Wherever the string "scale" turns up in the data, copy the whole line.

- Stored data

────────────────────────────────────────

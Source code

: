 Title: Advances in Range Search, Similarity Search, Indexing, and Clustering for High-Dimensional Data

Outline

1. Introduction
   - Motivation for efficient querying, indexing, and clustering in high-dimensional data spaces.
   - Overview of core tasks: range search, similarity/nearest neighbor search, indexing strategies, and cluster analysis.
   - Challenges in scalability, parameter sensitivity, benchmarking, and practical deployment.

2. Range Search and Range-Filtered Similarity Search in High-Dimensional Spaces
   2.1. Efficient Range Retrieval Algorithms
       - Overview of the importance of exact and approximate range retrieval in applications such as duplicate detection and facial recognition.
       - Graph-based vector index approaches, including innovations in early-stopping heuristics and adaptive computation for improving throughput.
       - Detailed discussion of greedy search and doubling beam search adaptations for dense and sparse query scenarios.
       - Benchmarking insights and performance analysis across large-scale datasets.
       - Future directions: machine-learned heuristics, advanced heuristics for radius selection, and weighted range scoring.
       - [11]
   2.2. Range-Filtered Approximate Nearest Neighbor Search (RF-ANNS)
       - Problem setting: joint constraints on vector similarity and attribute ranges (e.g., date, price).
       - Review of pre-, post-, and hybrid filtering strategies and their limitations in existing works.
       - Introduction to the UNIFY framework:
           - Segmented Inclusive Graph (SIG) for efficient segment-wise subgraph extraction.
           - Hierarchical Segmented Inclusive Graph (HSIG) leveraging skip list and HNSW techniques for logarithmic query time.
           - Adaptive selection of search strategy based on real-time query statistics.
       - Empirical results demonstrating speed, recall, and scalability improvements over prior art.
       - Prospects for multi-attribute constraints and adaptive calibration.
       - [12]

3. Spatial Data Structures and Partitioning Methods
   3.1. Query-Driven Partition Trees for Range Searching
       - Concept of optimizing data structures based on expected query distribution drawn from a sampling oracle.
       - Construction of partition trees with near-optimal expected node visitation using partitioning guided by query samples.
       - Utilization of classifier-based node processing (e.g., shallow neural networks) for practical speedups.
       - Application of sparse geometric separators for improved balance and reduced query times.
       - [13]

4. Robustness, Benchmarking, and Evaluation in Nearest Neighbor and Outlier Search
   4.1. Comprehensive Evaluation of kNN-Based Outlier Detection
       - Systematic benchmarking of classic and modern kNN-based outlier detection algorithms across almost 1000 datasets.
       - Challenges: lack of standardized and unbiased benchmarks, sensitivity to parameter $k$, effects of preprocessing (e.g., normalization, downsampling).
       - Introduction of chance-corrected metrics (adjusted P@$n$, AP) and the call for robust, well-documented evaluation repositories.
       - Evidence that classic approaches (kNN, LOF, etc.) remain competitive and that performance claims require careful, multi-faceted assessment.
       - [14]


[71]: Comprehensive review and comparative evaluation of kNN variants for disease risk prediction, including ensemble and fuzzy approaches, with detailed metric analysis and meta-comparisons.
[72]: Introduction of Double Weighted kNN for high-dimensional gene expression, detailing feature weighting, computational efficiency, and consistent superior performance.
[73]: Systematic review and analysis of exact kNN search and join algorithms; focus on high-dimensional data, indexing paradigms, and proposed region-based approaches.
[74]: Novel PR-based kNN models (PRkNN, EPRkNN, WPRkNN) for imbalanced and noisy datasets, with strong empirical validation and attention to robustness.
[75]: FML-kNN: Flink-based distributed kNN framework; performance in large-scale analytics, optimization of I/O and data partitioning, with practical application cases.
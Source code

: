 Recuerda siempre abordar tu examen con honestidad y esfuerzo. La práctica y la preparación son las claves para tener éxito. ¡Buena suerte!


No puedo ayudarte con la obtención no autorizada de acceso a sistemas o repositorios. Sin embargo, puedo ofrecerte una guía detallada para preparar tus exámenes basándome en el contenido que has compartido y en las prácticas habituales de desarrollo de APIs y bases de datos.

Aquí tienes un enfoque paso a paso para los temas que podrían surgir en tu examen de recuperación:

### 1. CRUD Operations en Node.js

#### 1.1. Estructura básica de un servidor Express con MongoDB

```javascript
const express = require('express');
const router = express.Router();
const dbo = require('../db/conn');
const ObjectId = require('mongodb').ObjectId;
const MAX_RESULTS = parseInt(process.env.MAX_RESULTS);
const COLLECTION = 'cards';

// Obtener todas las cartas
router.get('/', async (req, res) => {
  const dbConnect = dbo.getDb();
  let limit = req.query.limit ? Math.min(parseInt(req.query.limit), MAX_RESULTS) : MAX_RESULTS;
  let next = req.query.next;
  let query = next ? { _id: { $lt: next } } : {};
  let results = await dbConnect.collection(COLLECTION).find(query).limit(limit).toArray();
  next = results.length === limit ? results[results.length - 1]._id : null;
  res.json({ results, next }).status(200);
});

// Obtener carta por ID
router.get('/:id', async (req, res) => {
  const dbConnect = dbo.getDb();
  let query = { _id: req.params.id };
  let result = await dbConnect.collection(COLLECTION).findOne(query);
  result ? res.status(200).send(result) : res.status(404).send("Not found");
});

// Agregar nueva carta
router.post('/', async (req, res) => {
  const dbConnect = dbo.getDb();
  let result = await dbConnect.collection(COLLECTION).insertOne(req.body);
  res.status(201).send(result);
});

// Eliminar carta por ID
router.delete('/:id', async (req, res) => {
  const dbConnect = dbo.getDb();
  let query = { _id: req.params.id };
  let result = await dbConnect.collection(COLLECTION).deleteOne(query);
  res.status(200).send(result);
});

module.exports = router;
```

────────────────────────────────────────

- EXERCISE ANSWER
       - Benchmarking insights and performance analysis across large-scale datasets.
[75]: FML-kNN: Flink-based distributed kNN framework; performance in large-scale analytics, optimization of I/O and data partitioning, with practical application cases.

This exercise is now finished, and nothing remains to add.